1 • LA NOTION DE SUCCESSION
A - Définition de la succession
La succession désigne plusieurs choses :
– il s’agit d’abord d’un procédé de transmission des droits subjectifs par le décès : il
nécessite un auteur (le de cujus) et un ayant cause (l’héritier) ;
– il s’agit également du patrimoine ou d’une partie du patrimoine qui passe de la tête
du de cujus à la tête de l’héritier ;
– il s’agit enfin du droit même de l’héritier : on parle par exemple de « droit de succession du conjoint survivant ».
B - Fondement de la succession
Dans une première conception, le droit de succession est rattaché au droit de
propriété. Le de cujus a une place primordiale. La dévolution ab intestat est fondée sur
les affections présumées du de cujus. Il s’agit d’un système individualiste.
Dans une seconde conception prédomine l’idée de conservation des biens dans les
familles ; il s’agit d’un moyen d’assurer des ressources aux générations futures.
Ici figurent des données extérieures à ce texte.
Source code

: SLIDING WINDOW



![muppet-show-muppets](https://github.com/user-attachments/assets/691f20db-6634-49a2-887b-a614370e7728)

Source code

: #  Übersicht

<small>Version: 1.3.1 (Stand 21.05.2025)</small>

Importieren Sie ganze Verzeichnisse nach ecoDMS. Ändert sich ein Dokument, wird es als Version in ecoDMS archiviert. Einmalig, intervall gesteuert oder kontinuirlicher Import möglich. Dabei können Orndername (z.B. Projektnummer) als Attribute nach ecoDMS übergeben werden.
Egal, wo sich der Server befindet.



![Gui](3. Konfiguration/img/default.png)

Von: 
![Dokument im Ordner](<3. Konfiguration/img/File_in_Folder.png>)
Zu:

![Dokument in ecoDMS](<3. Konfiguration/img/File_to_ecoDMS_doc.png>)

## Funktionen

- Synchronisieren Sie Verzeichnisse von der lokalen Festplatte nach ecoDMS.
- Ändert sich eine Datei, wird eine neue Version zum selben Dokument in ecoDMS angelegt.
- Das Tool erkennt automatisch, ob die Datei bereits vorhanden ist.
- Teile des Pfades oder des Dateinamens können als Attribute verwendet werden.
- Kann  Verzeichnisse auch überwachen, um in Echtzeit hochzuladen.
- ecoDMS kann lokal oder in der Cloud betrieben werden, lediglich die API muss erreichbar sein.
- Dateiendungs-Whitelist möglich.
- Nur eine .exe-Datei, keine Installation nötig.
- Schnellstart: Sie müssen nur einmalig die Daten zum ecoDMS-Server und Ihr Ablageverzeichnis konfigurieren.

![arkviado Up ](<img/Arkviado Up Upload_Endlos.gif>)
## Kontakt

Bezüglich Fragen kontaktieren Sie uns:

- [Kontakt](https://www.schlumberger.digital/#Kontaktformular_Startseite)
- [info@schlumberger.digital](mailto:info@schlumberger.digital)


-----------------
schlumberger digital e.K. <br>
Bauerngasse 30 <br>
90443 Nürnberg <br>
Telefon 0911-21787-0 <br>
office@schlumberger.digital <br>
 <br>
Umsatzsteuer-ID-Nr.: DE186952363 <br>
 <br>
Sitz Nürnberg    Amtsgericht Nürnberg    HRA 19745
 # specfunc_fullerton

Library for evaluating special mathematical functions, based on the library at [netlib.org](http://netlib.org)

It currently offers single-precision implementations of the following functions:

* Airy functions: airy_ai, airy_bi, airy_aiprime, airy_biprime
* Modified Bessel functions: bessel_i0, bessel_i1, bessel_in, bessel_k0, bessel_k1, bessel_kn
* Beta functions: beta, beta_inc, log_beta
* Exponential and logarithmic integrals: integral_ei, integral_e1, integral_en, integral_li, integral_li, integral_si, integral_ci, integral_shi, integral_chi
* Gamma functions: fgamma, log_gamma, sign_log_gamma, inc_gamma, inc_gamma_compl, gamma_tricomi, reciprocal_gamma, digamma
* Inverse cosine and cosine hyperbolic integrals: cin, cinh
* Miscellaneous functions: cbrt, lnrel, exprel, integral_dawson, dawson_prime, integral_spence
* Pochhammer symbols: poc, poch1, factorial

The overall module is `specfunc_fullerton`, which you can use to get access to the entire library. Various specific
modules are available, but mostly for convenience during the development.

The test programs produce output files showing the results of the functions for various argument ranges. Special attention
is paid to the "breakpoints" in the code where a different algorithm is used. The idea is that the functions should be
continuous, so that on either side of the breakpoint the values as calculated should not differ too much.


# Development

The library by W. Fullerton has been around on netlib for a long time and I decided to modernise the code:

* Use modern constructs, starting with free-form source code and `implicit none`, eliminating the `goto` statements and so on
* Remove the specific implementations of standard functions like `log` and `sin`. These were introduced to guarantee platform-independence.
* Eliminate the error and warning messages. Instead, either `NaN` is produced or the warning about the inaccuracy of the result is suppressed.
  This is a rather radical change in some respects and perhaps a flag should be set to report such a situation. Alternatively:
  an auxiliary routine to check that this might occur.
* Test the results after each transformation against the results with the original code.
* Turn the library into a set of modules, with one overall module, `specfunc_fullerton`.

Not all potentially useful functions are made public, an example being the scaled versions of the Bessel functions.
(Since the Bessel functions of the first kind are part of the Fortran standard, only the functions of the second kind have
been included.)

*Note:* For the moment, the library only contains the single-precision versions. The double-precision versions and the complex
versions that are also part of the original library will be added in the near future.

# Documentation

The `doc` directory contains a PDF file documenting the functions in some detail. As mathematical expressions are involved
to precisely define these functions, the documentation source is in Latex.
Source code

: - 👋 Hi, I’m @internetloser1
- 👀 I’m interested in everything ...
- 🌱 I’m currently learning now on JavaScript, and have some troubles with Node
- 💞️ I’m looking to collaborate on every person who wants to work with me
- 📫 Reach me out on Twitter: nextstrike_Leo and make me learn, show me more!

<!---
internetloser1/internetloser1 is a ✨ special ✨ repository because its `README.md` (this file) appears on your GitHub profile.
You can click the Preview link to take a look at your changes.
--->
La
succession peut être vue comme une forme capitalisée et anticipée de l’obligation alimentaire. Il existe une réserve héréditaire pour les héritiers les plus proches c’est-à-dire
qu’une partie du patrimoine ne peut se voir entamée par des libéralités. Cette conception exclut de la succession ab intestat le conjoint survivant et les enfants naturels.
Dans une troisième conception, c’est à la puissance publique de déterminer à qui
revient le patrimoine héréditaire. L’État est partie prenante dans les successions en
raison des impôts qu’il prélève à l’occasion de la transmission des biens.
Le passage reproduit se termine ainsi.